China is taking maximalist investment positions in unstable countries. Chinese is being taught as second language in African schools. 2 months ago in Zambia elections, a candidate promised he would recognize Taiwan as a nation. That even being an issue shows a lot of anger about China investing in copper, being close to dictatorial local governments, smashing trade unions, etc. China is starting to control commodities sources.

One offsetting factor for the decline in US influence is Bill Gates and the Gates Foundation, which has more influence in certain failed countries than the US and many European nations. “Bufffett’s donation to the Gates Foundation was some of the best foreign policy news I’ve heard.”

India: A great environment for the top 2% of the population, which makes a case for investing in luxury products. But will they gain a solid middle class? Bremmer thinks most pundits are too optimistic and we’ll see slower than expected growth in metrics like purchase of cars.

Russia: Relations with the US are in their worse state since Kosovo. The government is going after the metals, telecom, auto, aviation industries anything they perceive as strategic. If you are working or investing in a strategic sector and not aligned with Putin, you are in trouble.

Russia has a rising middle class, even in Siberia. If you’re part of this market consumer brands, high-end services, corporate office building then you’re making money.

Russia feels humiliated about zero sum game with West in last 10 years. Under Clinton, we created an oil pipeline from the Caspian Sea to Europe bypassing Russia. Russia lost control over Georgia and the Ukraine, now they’ve gotten the Ukraine back and are trying to get Georgia back. If that happens, the trans-border oil pipeline contract will be renegotiated.

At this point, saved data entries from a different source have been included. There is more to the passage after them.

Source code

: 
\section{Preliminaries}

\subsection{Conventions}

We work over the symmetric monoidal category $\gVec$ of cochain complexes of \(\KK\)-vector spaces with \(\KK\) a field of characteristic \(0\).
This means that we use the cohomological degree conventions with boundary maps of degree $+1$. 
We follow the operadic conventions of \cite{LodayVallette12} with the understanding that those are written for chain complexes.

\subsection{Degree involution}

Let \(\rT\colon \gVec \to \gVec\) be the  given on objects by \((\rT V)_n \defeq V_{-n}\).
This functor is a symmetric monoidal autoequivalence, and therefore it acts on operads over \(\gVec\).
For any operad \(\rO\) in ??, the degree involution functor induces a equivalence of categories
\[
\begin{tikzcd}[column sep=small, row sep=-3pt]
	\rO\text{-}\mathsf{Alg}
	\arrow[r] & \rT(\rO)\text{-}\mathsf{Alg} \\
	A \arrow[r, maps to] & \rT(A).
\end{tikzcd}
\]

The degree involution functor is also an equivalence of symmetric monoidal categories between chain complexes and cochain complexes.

The good part about investing in Russia is they just want to rip you off monetarily. In contrast, in China they want to take your intellectual property, then compete with you.

Russia sees Iran as a useful geopolitical hedge against US in the region. China sees it as a problem to be contained.

Eastern Europe: looks good/stable. Romania/Bulgaria are relatively closed and hard to invest in, but their P/Es are cheap compared to other Eastern European countries.

Iran He predicted some sanctions will pass unanimously. The markets won’t react immediately. Somewhere in 2007 it will get ugly. Iran has open press, young activists, which puts it on the volatile part of the j-curve. It benefits them to focus their population on the nuclear confrontation with West. Sanctions help them. But military action by Israel wouldn’t help him (stability-wise).

We have 18 months until the point of no return, when Iran can make nuclear weapons on their own, then 3 years until weapons are readily transportable, according to intelligence in US & Israel. Similar in Britain.

If moderates gain ground, then maybe political actions from the West will make a difference. But oil prices are too strong, which makes the closed society more stable. Israel will likely choose to attack Iran if it comes down to a close-range nuclear threat.

US elections: Bremmer predicted the elections’ impact, noting “Elections are tomorrow, so I get the chance to be wrong immediately.”

He predicted Rumsfeld and/or Cheney stepping down, Cheney ostensibly for health reasons.

This would allow the GOP to insert a fresh VP that could gain national prominence and become a momentum leader for the presidential race in ’08, saving the GOP from a wide-open (unstable) race.

McCain is a front runner but is having good and bad days now (even for a President, he’s relatively old at 72).

It’s very likely that neo-isolationism will pick up on many fronts you’ll see it in trade protectionism, reactions to offshoring job losses, and immigration restrictions.